Researchers from University of California at Berkeley, along with additional collaborators, have developed a graphene-based technique for visualizing "Wigner crystals" - a unique sort of crystal that had so far remained impossible to visualize as it tends to “melt” when probed. The crystals are named after physicist Eugene Wigner, who predicted that at low densities and cold temperatures, electrons that usually zip through materials would freeze into place, forming an electron ice, or "Wigner crystal".
By placing a graphene sheet over the semiconductor sandwich, the team was able to probe the Wigner crystal with a scanning tunneling microscope without melting the sample and demonstrate the crystalline lattice structure, as Wigner predicted.
According to doctoral candidate Hongyuan Li and former postdoctoral fellow Shaowei Li, co-first authors of the paper, the study not only lays a solid foundation for understanding electron Wigner crystals, but also provides an approach that is generally applicable for imaging correlated electron lattices in other systems.
“The technique is non-invasive to the state you want to probe.
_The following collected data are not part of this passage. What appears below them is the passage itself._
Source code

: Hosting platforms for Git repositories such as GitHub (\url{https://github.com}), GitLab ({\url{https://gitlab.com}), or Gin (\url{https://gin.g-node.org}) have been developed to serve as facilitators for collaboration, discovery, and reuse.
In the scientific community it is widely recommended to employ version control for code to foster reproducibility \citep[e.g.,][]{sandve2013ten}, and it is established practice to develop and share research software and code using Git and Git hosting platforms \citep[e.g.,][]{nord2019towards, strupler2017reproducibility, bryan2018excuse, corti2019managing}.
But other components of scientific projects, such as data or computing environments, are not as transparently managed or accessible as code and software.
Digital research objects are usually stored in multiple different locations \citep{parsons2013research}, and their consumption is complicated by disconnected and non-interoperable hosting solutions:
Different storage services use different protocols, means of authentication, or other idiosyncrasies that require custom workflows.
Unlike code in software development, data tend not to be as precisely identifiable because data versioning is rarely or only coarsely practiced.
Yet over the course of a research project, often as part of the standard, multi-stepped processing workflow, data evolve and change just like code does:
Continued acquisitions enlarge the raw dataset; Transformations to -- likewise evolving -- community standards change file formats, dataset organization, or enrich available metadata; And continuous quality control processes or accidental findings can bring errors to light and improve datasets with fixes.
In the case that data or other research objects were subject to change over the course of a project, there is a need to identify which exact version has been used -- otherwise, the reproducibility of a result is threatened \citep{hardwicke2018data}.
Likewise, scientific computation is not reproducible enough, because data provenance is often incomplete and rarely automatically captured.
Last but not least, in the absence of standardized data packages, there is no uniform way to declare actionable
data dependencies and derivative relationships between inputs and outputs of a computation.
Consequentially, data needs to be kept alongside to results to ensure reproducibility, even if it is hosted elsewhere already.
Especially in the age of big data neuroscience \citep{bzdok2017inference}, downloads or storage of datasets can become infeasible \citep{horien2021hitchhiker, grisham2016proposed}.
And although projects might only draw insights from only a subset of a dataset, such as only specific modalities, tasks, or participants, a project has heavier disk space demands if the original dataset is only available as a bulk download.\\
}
To me, it is a very clever idea,” physicist Kin Fai Mak of Cornell University told Nature.
The team created the Wigner crystals making a sandwich of single-atom layers of two similar semiconductors: tungsten disulfide and tungsten diselenide. The researchers used an electric field to tune the density of the electrons between the two layers and then cooled the entire device to a temperature of about 5 Kelvin, near absolute zero.
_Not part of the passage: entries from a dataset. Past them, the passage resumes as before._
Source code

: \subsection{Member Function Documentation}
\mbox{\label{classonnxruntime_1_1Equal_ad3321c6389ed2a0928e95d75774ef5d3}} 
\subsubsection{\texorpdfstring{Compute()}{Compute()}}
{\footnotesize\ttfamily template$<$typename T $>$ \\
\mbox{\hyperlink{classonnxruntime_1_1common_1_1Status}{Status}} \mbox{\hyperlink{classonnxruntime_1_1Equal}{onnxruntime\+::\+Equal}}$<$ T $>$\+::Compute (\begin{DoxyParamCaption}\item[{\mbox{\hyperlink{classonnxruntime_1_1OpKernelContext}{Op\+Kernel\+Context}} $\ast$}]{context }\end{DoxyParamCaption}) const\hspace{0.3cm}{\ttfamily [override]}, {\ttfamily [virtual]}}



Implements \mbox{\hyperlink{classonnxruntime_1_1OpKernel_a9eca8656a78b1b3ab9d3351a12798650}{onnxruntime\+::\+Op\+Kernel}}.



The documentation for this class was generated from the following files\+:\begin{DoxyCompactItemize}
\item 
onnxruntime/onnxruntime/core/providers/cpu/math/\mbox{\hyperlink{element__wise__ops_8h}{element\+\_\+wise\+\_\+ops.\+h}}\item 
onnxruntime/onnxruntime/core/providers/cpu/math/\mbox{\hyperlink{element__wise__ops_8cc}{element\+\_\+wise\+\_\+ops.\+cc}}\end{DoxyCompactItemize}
Their first attempt to measure the electron density in the two-dimensional crystal sandwich with a scanning tunneling microscope (STM) destroyed the crystal. The team suggested covering the device with a graphene sheet, which acts like a sheet of photo paper to record the location of the electrons. The scientists used the STM to read the electron image on the graphene — as predicted, the electrons settled into a crystal arrangement with a separation nearly 100 times greater than the separation of atoms in the semiconductor sheets.